Cannabis et syndrome d’effondrement des colonies d’abeilles
Par
mrpolo,
Les abeilles sont-elles attirées par les plants de cannabis ?
Généralement, les abeilles sont attirées par les fleurs qui produisent en abondance du nectar et du pollen, et ignoreront les fleurs qui ne leur en offrent pas suffisamment. En conséquence, les fleurs qui ont besoin des insectes pour leur pollinisation ont généralement évolué de sorte à produire suffisamment de nectar pour attirer les abeilles et d’autres insectes pollinisateurs.
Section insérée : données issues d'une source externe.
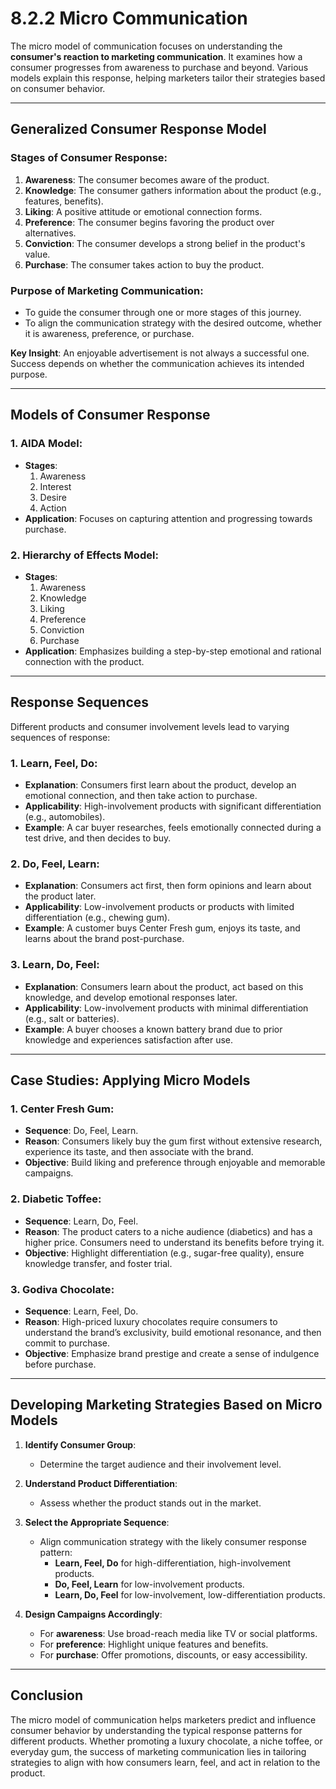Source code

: # 8.2.2 Micro Communication

The micro model of communication focuses on understanding the **consumer's reaction to marketing communication**. It examines how a consumer progresses from awareness to purchase and beyond. Various models explain this response, helping marketers tailor their strategies based on consumer behavior.

---

## **Generalized Consumer Response Model**

### **Stages of Consumer Response**:
1. **Awareness**: The consumer becomes aware of the product.
2. **Knowledge**: The consumer gathers information about the product (e.g., features, benefits).
3. **Liking**: A positive attitude or emotional connection forms.
4. **Preference**: The consumer begins favoring the product over alternatives.
5. **Conviction**: The consumer develops a strong belief in the product's value.
6. **Purchase**: The consumer takes action to buy the product.

### **Purpose of Marketing Communication**:
- To guide the consumer through one or more stages of this journey.
- To align the communication strategy with the desired outcome, whether it is awareness, preference, or purchase.

**Key Insight**: An enjoyable advertisement is not always a successful one. Success depends on whether the communication achieves its intended purpose.

---

## **Models of Consumer Response**

### 1. **AIDA Model**:
- **Stages**:
  1. Awareness
  2. Interest
  3. Desire
  4. Action
- **Application**: Focuses on capturing attention and progressing towards purchase.

### 2. **Hierarchy of Effects Model**:
- **Stages**:
  1. Awareness
  2. Knowledge
  3. Liking
  4. Preference
  5. Conviction
  6. Purchase
- **Application**: Emphasizes building a step-by-step emotional and rational connection with the product.

---

## **Response Sequences**

Different products and consumer involvement levels lead to varying sequences of response:

### 1. **Learn, Feel, Do**:
- **Explanation**: Consumers first learn about the product, develop an emotional connection, and then take action to purchase.
- **Applicability**: High-involvement products with significant differentiation (e.g., automobiles).
- **Example**: A car buyer researches, feels emotionally connected during a test drive, and then decides to buy.

### 2. **Do, Feel, Learn**:
- **Explanation**: Consumers act first, then form opinions and learn about the product later.
- **Applicability**: Low-involvement products or products with limited differentiation (e.g., chewing gum).
- **Example**: A customer buys Center Fresh gum, enjoys its taste, and learns about the brand post-purchase.

### 3. **Learn, Do, Feel**:
- **Explanation**: Consumers learn about the product, act based on this knowledge, and develop emotional responses later.
- **Applicability**: Low-involvement products with minimal differentiation (e.g., salt or batteries).
- **Example**: A buyer chooses a known battery brand due to prior knowledge and experiences satisfaction after use.

---

## **Case Studies: Applying Micro Models**

### **1. Center Fresh Gum**:
- **Sequence**: Do, Feel, Learn.
- **Reason**: Consumers likely buy the gum first without extensive research, experience its taste, and then associate with the brand.
- **Objective**: Build liking and preference through enjoyable and memorable campaigns.

### **2. Diabetic Toffee**:
- **Sequence**: Learn, Do, Feel.
- **Reason**: The product caters to a niche audience (diabetics) and has a higher price. Consumers need to understand its benefits before trying it.
- **Objective**: Highlight differentiation (e.g., sugar-free quality), ensure knowledge transfer, and foster trial.

### **3. Godiva Chocolate**:
- **Sequence**: Learn, Feel, Do.
- **Reason**: High-priced luxury chocolates require consumers to understand the brand’s exclusivity, build emotional resonance, and then commit to purchase.
- **Objective**: Emphasize brand prestige and create a sense of indulgence before purchase.

---

## **Developing Marketing Strategies Based on Micro Models**

1. **Identify Consumer Group**:
   - Determine the target audience and their involvement level.

2. **Understand Product Differentiation**:
   - Assess whether the product stands out in the market.

3. **Select the Appropriate Sequence**:
   - Align communication strategy with the likely consumer response pattern:
     - **Learn, Feel, Do** for high-differentiation, high-involvement products.
     - **Do, Feel, Learn** for low-involvement products.
     - **Learn, Do, Feel** for low-involvement, low-differentiation products.

4. **Design Campaigns Accordingly**:
   - For **awareness**: Use broad-reach media like TV or social platforms.
   - For **preference**: Highlight unique features and benefits.
   - For **purchase**: Offer promotions, discounts, or easy accessibility.

---

## **Conclusion**

The micro model of communication helps marketers predict and influence consumer behavior by understanding the typical response patterns for different products. Whether promoting a luxury chocolate, a niche toffee, or everyday gum, the success of marketing communication lies in tailoring strategies to align with how consumers learn, feel, and act in relation to the product.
Les abeilles mellifères sont des insectes pollinisateurs essentiels pour les cultures du monde entier, et les disparitions de colonies entières atteignent un nombre alarmant (© Jurvetson).
En temps normal, les abeilles ne sont pas attirées par le cannabis, car c’est une plante pollinisée par le vent et qui n’a donc pas besoin de produire du nectar pour attirer les insectes pollinisateurs. Mais, en périodes de « pénurie florale », lorsque les fleurs produisant du nectar manquent, les fleurs de cannabis deviennent une source non négligeable de pollen. Les abeilles ont besoin de pollen pour produire la gelée royale et en tirent également des protéines, des vitamines et des minéraux extrêmement importants.
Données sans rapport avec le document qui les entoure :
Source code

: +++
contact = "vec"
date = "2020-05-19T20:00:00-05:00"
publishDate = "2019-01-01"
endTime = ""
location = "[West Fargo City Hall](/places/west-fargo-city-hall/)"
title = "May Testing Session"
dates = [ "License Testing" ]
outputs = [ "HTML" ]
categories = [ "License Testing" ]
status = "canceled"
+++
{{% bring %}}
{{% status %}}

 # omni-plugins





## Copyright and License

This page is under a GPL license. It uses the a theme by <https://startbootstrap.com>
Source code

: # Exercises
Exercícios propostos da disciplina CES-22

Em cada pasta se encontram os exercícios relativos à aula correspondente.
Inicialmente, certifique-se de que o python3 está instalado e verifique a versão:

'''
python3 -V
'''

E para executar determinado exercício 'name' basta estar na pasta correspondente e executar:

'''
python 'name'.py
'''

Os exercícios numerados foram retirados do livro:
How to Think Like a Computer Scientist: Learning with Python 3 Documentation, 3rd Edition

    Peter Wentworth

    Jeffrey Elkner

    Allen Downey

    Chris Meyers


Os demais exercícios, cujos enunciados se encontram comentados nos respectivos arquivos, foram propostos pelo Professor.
Une étude réalisée au Punjab, en Inde, et publiée en 2012 a démontré qu’en période de pénurie florale (ce qui se produit en mai et juin à Punjab), les abeilles mellifères (Apis mellifera) se tournent vers les plants de cannabis mâle qui poussent abondamment à l’état sauvage dans la région, comme source de pollen. Comme les fleurs de cannabis ne produisent pas de nectar, les abeilles observées sur les plants sont des individus spécialisés, collecteurs de pollen uniquement.
En outre, on a observé que les abeilles se nourrissaient sur les fleurs mâles exclusivement le matin et le soir, et étaient absentes à d’autres moments.
Ceci s’explique par le fait que la déhiscence de l’anthère (le processus par lequel les organes reproducteurs mâles s’ouvrent pour libérer le pollen) se produit à ces moments-là. Ainsi, les abeilles sont attirées par les plants de cannabis, mais uniquement les mâles et exclusivement pendant les périodes de pénurie florale, et de surcroît seulement aux heures où la production de pollen est maximale.
Qu’est-ce que le syndrome d’effondrement des colonies d’abeilles ?
Les plants de cannabis mâles produisent du pollen qui peut fournir aux abeilles un apport alimentaire vital pendant les périodes de pénurie florale (© MarihuanayMedicina).
Le phénomène du syndrome d’effondrement des colonies d’abeilles se manifeste lorsque la majorité des abeilles travailleuses adultes abandonnent la ruche, en laissant derrière elles la reine et le couvain, ainsi que de la nourriture en quantité et des abeilles nourricières pour s’en occuper. L’abandon des abeilles travailleuses est déterminant : dans les cas de CCD, on n’observe aucune présence d’abeilles mortes ou mourantes autour de la ruche.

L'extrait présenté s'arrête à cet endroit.